Extracted information:
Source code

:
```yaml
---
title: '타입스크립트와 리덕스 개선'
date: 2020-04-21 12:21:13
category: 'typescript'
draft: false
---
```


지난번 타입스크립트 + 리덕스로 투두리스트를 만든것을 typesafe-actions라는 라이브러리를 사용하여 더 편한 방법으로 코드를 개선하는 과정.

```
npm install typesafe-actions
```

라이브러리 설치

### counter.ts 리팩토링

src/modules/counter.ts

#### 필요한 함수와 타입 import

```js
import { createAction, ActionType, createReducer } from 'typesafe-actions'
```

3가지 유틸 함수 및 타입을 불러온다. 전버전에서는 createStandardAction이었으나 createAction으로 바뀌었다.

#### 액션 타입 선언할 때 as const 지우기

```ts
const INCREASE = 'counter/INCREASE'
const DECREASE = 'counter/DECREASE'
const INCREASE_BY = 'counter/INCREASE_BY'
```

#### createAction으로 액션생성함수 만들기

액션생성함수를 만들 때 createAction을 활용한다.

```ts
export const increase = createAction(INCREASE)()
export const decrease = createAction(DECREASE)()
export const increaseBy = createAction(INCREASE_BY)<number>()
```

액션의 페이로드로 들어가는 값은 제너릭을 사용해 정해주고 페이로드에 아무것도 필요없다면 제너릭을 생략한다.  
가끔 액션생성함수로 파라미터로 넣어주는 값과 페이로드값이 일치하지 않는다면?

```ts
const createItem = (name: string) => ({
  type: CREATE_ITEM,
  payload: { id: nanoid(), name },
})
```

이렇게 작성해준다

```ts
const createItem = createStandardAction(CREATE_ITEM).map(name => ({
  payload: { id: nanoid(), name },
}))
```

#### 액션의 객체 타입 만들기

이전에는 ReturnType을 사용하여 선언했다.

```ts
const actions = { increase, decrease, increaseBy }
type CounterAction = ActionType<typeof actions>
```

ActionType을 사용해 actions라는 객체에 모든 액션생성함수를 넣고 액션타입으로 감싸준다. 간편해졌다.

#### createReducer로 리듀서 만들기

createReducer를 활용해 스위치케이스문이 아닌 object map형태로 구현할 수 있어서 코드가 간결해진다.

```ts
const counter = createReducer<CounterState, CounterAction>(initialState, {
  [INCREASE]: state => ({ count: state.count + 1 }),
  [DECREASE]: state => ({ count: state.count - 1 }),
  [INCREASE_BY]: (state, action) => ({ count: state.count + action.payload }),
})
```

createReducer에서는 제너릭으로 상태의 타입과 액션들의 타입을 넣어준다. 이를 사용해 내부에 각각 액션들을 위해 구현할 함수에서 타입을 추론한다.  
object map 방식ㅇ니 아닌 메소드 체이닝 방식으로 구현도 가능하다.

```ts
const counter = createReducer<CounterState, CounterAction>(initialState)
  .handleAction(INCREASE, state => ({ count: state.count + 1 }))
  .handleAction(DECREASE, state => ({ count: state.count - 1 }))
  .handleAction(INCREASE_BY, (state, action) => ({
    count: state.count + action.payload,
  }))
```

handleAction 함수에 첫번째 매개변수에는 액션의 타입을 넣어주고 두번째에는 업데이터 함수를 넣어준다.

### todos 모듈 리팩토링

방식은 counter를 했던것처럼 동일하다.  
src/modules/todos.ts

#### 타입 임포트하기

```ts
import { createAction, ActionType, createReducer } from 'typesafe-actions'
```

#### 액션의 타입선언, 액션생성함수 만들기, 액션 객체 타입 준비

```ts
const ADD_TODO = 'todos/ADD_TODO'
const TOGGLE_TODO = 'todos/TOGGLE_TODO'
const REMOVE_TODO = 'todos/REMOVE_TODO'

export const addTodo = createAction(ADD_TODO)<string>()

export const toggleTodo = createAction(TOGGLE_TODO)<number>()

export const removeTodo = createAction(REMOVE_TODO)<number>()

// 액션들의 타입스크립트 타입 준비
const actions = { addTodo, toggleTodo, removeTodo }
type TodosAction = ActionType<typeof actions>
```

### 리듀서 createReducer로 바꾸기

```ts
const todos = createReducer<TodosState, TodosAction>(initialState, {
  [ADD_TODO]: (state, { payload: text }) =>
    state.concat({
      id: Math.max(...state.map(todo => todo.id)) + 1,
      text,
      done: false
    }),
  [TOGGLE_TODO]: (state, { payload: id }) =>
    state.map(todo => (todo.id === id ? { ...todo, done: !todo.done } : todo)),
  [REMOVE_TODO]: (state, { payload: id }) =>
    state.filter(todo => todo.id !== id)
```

---

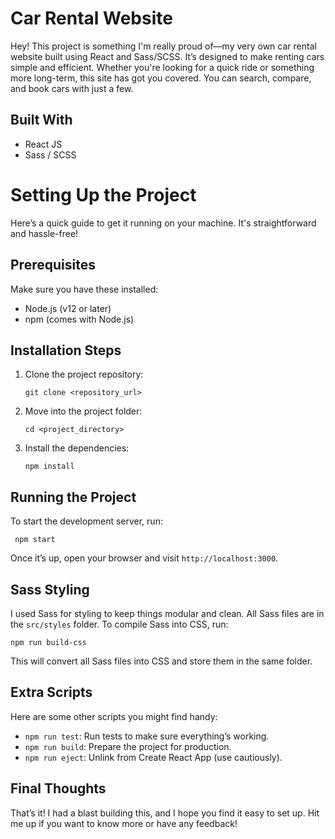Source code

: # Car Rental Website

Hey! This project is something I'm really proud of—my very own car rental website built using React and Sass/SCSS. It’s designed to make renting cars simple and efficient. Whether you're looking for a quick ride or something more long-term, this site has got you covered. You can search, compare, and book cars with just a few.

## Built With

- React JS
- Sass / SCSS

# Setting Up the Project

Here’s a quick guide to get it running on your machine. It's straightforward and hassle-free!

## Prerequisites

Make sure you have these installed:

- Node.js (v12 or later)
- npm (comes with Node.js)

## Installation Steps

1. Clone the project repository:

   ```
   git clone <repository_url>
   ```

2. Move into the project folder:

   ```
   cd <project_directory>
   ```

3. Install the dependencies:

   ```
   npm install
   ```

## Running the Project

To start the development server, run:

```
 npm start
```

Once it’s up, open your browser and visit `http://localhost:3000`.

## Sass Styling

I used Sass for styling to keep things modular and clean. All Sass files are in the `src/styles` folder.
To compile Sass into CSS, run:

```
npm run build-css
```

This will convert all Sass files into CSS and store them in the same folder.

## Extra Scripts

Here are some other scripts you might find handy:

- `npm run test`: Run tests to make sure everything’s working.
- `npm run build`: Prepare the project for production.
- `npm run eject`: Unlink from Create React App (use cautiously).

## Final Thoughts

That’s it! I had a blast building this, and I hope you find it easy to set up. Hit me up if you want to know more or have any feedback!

...

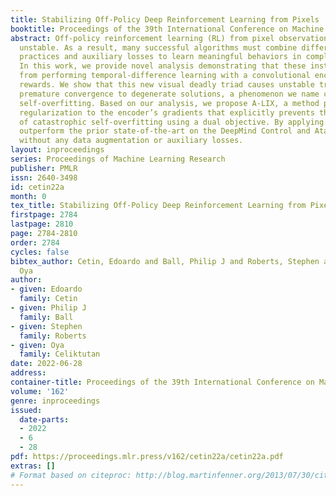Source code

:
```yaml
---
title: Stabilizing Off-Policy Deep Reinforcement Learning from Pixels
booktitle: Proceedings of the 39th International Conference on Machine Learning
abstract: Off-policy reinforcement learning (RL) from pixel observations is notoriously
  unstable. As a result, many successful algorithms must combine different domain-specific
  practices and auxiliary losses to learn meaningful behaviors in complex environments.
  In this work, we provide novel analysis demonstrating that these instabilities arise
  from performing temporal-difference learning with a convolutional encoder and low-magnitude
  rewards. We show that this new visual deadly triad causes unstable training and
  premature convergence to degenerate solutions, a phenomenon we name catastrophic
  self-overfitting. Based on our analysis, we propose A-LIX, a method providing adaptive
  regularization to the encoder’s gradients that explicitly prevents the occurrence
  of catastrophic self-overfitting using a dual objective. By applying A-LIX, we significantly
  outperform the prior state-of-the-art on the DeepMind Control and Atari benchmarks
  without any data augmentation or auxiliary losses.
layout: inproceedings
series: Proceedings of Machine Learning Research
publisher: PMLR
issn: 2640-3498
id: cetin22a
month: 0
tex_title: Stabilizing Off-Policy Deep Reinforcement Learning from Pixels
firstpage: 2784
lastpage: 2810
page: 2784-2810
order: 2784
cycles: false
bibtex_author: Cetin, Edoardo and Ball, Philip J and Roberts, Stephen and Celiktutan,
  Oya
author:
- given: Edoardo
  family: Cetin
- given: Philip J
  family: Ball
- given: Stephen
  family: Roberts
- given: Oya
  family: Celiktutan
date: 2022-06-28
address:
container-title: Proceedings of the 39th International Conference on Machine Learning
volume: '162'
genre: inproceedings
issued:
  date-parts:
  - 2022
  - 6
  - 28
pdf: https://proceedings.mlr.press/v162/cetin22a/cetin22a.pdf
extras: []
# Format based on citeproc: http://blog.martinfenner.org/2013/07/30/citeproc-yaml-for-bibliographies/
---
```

Work to complete: Among the lines above, find those carrying the word "auxiliary" and copy them out.

Reply to the exercise:
  practices and auxiliary losses to learn meaningful behaviors in complex environments.
  without any data augmentation or auxiliary losses.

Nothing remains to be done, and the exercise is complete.